日本ハム・万波中正外野手(25)が、19日の楽天戦(楽天モバイル)で2本塁打を放ち、復調気配を漂わせている。
助っ人・レイエスとともにチームを代表する長距離砲は、6月下旬から調子を落とし7月に入っても打棒は湿りっぱなし。19日試合前まで7月の打撃成績は13試合で打率1割8分2厘、0本、1打点と不振を極めていた。
だが、この日は6回の第3打席に先月28日(西武戦)以来となる15号ソロを左翼席中段へ突き刺すと、第4打席でも2ボールからの直球を捉え16号を左翼スタンドに運んだ。この結果には本人も「(2本塁打とも)本当にうまく打てたと思いますし、うまく(ボールに)反応したなと思います」と笑み。「すごい苦しい時期も長かったので。本当にうれしいです」とホッと胸をなで下ろした。
とはいえ、一発が出た第3打席までの2打席はいずれも空振り三振を喫していた。それが一転、3打席目からは別人のような連発である。何があったのか。
本人に聞くと打席での「スタンス変更」が大きかったと言う。「ボス(新庄監督)には(バットから)手を離すなって言われていて。でも3打席目から打ち方というか(打席の)スタンスを変えたんです。閉じていた足を開きました。それがすごい良かったと言うか、もともとやりたいような打ち方、自分が一番気持ちいいと感じるようなものだったので。それをやってみたら結果的に手も離れなくて。ボスも良かったと言ってくれました」。
これまではバットを振る際に、片手が離れる悪癖に悩まされてきたが、スタンスを開いたことでその課題が解消されつつある。プロにしかわからない繊細な感覚だが、万波は「元々ある感覚だったんで。ただ、体の状態とかがあってできる、できないがあるので。でも今は…それができそうな気はします」。

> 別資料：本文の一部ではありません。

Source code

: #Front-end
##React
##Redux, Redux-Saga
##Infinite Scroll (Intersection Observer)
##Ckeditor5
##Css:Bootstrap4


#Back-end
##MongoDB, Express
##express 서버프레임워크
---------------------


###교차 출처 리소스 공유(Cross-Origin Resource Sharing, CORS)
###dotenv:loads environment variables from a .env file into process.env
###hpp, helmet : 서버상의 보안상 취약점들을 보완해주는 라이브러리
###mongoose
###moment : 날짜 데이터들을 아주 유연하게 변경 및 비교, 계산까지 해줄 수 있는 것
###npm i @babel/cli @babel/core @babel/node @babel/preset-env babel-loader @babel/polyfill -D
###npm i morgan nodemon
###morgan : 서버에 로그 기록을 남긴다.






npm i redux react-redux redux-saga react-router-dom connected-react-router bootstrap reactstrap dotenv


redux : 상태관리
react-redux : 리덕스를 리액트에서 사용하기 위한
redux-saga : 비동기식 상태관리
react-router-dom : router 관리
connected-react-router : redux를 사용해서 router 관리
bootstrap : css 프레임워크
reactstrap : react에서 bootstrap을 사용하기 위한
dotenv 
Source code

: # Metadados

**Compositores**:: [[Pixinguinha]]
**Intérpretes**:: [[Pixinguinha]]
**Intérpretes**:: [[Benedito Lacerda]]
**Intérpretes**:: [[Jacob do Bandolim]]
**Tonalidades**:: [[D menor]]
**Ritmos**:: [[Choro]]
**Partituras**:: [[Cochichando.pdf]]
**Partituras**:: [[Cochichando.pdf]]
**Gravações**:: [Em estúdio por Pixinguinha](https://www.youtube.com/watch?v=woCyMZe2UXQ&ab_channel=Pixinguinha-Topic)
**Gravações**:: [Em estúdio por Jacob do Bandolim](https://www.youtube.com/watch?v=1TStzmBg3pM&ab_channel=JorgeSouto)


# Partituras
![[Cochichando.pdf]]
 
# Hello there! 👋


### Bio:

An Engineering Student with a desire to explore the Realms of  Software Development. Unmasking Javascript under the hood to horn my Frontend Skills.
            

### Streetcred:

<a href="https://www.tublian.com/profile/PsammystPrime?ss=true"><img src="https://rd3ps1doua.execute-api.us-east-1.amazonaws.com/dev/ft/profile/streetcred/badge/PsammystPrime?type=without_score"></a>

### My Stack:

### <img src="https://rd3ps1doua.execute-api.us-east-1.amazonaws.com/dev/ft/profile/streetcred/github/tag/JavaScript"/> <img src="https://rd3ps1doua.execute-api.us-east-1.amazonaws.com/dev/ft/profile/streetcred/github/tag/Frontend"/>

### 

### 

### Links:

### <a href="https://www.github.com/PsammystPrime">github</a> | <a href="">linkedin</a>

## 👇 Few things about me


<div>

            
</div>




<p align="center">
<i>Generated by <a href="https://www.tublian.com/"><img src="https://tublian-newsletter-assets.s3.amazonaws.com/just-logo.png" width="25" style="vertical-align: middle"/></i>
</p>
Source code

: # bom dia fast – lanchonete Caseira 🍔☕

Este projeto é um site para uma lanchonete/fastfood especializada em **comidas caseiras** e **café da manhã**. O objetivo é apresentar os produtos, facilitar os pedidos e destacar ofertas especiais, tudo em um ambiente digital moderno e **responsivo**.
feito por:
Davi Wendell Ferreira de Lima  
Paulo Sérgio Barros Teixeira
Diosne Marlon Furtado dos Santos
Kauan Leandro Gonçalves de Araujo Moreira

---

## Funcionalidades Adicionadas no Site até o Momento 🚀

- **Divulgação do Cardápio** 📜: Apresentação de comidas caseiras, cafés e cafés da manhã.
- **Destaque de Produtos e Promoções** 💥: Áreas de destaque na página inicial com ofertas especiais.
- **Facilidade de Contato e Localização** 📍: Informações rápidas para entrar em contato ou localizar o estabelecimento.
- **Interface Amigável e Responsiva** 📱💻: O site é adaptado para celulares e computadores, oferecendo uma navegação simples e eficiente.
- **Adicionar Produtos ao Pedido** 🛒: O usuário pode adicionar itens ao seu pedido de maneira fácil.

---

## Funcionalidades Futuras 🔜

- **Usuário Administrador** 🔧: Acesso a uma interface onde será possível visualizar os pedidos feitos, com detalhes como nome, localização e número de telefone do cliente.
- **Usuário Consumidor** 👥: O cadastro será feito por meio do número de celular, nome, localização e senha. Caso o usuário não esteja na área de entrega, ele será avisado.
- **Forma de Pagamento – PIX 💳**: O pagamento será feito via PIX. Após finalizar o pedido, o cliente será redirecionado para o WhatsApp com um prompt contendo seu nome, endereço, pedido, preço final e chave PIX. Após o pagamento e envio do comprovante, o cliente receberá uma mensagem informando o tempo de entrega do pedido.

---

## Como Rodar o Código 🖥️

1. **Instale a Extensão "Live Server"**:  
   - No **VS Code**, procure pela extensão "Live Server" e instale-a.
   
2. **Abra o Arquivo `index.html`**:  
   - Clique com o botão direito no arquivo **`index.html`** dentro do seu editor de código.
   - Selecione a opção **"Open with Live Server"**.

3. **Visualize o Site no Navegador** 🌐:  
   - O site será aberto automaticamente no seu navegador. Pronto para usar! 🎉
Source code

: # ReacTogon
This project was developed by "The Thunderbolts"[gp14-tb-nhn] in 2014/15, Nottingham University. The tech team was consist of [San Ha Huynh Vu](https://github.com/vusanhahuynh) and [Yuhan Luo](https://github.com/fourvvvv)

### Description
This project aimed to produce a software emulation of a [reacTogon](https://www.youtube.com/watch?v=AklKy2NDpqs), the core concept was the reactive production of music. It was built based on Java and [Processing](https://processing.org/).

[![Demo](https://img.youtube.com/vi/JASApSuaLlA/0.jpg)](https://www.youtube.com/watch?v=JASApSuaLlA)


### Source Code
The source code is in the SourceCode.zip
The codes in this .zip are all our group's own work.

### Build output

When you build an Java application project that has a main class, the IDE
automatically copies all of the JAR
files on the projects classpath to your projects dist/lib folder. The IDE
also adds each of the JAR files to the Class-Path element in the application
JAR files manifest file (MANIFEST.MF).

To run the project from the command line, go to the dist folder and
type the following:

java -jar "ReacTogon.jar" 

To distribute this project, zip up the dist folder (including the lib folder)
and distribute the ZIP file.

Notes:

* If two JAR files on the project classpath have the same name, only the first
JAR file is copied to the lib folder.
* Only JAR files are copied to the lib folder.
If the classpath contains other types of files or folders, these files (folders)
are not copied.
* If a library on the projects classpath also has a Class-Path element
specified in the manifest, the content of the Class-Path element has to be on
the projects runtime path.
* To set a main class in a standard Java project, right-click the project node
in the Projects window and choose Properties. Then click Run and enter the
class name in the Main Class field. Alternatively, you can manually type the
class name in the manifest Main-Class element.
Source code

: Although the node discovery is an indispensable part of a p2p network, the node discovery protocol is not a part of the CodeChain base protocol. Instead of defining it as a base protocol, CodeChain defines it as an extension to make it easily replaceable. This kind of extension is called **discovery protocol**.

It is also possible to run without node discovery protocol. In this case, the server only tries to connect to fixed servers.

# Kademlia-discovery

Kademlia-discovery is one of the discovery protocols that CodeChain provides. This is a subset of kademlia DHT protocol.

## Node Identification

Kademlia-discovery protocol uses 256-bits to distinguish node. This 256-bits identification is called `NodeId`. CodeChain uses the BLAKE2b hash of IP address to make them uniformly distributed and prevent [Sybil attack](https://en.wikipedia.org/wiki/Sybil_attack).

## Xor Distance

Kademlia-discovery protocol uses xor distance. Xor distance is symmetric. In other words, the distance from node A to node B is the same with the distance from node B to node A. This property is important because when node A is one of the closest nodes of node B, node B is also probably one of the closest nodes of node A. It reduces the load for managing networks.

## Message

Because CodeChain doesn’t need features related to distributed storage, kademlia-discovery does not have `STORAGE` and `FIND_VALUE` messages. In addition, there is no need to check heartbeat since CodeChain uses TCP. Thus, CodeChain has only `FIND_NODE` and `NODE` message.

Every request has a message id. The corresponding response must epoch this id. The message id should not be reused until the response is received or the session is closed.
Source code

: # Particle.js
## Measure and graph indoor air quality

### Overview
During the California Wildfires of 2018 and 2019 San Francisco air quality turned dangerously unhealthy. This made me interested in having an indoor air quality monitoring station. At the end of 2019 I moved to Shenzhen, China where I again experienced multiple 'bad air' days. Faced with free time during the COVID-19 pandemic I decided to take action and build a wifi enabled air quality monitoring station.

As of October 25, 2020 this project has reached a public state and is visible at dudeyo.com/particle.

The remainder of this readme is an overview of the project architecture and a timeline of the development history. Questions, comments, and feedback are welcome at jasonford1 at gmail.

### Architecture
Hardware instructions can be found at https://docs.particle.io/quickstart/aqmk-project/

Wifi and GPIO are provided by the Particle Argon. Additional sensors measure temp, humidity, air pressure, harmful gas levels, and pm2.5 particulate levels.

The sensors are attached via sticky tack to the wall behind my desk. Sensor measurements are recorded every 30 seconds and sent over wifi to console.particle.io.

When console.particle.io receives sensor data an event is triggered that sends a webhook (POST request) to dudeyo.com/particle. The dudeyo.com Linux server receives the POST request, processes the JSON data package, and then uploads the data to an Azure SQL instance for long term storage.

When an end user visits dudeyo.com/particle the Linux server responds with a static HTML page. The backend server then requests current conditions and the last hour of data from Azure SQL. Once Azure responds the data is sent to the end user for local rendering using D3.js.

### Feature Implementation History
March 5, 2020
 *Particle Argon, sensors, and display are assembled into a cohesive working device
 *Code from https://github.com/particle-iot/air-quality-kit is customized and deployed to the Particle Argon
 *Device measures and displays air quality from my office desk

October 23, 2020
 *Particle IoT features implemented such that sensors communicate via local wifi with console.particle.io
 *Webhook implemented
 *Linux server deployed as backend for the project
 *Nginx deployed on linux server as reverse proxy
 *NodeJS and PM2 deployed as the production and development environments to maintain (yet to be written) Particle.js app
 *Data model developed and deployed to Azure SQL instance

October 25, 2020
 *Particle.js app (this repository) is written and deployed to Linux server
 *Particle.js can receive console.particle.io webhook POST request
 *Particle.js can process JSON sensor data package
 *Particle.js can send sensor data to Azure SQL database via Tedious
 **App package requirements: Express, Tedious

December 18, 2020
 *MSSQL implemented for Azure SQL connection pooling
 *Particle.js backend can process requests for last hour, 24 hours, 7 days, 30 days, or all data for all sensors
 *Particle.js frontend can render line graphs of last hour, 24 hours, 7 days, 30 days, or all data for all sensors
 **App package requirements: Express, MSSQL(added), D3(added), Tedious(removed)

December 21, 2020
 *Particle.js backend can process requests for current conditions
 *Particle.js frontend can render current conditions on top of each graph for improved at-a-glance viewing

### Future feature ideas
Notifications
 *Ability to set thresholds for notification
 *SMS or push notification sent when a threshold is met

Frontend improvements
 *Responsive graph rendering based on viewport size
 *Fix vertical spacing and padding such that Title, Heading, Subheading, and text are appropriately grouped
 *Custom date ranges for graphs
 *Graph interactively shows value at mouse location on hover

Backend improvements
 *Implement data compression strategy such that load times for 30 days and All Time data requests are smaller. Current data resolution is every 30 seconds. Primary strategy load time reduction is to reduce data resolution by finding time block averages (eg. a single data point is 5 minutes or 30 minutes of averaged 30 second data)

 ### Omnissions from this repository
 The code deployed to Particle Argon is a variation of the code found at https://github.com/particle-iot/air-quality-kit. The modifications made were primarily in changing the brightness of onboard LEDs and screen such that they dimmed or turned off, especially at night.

チームは7月に入っても10勝5敗と好調を維持。首位を堅持して球宴前の前半戦を終えようとしている。他方、自身は不振のどん底からはい上がれず苦闘を続けていた。それでもこの日の2発で自身の感覚を取り戻したとなれば、今後は期待が持てる。
新庄剛志監督(53)も試合後、万波の2発について「良かったね、万波くん」と満面の笑みを浮かべ「(第5打席の大きな)ライトフライもめちゃめちゃ良かったですよ。ちょっと安心しましたね」と目を細めるばかり。
絶不調から奇跡のV字回復へ。万波のバットはこれから本格的な暑い夏を迎える可能性は高まっている。